::: Data for this exercise :::
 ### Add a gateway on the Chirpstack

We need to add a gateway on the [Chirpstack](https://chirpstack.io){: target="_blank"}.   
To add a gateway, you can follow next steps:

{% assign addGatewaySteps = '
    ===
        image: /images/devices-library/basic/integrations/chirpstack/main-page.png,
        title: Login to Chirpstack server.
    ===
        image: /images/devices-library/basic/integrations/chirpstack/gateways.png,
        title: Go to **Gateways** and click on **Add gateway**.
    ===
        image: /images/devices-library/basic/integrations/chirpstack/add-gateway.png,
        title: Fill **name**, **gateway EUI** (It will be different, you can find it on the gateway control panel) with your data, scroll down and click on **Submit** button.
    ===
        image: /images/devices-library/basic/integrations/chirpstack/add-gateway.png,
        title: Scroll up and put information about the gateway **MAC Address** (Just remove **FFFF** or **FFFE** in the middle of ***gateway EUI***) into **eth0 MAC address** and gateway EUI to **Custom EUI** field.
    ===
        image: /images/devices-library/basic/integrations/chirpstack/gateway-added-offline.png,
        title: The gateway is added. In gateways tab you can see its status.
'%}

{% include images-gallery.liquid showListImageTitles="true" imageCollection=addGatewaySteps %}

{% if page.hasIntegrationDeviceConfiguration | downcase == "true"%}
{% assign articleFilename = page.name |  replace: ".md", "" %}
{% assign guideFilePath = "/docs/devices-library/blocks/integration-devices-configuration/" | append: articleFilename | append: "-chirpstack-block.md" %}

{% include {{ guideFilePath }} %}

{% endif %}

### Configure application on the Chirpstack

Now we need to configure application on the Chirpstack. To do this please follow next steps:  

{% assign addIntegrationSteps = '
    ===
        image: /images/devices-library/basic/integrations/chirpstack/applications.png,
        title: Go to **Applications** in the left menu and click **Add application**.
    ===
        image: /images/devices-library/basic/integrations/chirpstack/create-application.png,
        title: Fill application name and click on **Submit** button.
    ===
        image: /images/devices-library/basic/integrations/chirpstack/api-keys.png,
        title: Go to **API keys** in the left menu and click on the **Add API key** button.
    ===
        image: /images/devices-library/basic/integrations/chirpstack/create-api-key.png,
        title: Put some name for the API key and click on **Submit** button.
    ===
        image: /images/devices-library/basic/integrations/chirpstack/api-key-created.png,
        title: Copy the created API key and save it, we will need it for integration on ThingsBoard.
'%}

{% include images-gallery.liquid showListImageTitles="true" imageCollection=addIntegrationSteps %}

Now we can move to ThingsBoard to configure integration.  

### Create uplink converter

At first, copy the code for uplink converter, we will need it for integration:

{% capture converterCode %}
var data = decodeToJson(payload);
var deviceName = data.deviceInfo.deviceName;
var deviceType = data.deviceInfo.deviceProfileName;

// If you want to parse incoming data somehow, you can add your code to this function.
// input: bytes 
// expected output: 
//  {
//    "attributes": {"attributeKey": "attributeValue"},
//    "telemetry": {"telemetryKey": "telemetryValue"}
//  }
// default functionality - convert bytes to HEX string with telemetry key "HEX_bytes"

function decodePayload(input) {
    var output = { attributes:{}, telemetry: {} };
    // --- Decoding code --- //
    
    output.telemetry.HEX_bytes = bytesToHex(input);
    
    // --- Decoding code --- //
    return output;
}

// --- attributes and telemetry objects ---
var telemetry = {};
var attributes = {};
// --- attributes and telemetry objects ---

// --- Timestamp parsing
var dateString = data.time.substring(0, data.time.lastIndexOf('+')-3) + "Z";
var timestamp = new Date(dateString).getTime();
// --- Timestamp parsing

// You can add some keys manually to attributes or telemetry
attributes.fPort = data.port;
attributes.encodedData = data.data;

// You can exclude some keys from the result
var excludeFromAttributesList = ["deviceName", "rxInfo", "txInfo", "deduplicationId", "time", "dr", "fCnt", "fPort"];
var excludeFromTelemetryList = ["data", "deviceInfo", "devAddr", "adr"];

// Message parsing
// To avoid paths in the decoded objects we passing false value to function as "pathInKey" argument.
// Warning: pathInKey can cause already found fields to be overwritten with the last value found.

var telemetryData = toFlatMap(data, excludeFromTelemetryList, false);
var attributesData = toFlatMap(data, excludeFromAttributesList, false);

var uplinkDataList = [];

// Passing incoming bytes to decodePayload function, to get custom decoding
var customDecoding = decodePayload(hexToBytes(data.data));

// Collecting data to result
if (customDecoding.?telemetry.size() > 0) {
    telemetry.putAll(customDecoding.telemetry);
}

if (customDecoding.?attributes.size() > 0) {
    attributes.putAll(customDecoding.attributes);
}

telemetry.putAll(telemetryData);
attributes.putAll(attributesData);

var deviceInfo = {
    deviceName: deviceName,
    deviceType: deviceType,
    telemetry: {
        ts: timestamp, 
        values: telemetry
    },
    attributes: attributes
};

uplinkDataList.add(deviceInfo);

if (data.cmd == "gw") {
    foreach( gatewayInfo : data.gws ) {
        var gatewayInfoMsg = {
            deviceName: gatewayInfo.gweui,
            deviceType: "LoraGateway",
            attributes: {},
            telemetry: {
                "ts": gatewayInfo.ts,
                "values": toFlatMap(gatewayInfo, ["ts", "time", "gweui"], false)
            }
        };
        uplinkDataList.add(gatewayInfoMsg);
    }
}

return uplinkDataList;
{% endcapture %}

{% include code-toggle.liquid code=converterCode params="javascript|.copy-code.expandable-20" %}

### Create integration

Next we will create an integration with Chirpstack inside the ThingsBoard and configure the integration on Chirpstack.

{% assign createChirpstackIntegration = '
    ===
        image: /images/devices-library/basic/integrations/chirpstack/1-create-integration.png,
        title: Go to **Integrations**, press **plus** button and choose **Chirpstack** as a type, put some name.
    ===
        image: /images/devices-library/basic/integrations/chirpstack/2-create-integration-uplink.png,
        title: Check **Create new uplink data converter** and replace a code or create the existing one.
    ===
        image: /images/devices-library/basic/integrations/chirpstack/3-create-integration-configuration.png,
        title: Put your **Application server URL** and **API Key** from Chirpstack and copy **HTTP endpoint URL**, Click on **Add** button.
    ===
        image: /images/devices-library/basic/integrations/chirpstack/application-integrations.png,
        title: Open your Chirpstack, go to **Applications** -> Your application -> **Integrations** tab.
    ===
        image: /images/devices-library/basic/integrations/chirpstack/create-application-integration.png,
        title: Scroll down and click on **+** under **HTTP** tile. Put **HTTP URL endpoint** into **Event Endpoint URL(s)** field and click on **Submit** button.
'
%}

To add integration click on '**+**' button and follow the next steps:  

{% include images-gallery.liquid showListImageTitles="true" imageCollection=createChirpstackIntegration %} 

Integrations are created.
:::
* Assignment
What is needed is a verbatim copy of every line in the records above from the one containing "data.time.substring(0, data.time.lastIndexOf('+')-3) +" down to the one containing "uplinkDataList.add(deviceInfo);", both included, and nothing more.

* Output of the exercise
var dateString = data.time.substring(0, data.time.lastIndexOf('+')-3) + "Z";
var timestamp = new Date(dateString).getTime();
// --- Timestamp parsing

// You can add some keys manually to attributes or telemetry
attributes.fPort = data.port;
attributes.encodedData = data.data;

// You can exclude some keys from the result
var excludeFromAttributesList = ["deviceName", "rxInfo", "txInfo", "deduplicationId", "time", "dr", "fCnt", "fPort"];
var excludeFromTelemetryList = ["data", "deviceInfo", "devAddr", "adr"];

// Message parsing
// To avoid paths in the decoded objects we passing false value to function as "pathInKey" argument.
// Warning: pathInKey can cause already found fields to be overwritten with the last value found.

var telemetryData = toFlatMap(data, excludeFromTelemetryList, false);
var attributesData = toFlatMap(data, excludeFromAttributesList, false);

var uplinkDataList = [];

// Passing incoming bytes to decodePayload function, to get custom decoding
var customDecoding = decodePayload(hexToBytes(data.data));

// Collecting data to result
if (customDecoding.?telemetry.size() > 0) {
    telemetry.putAll(customDecoding.telemetry);
}

if (customDecoding.?attributes.size() > 0) {
    attributes.putAll(customDecoding.attributes);
}

telemetry.putAll(telemetryData);
attributes.putAll(attributesData);

var deviceInfo = {
    deviceName: deviceName,
    deviceType: deviceType,
    telemetry: {
        ts: timestamp, 
        values: telemetry
    },
    attributes: attributes
};

uplinkDataList.add(deviceInfo);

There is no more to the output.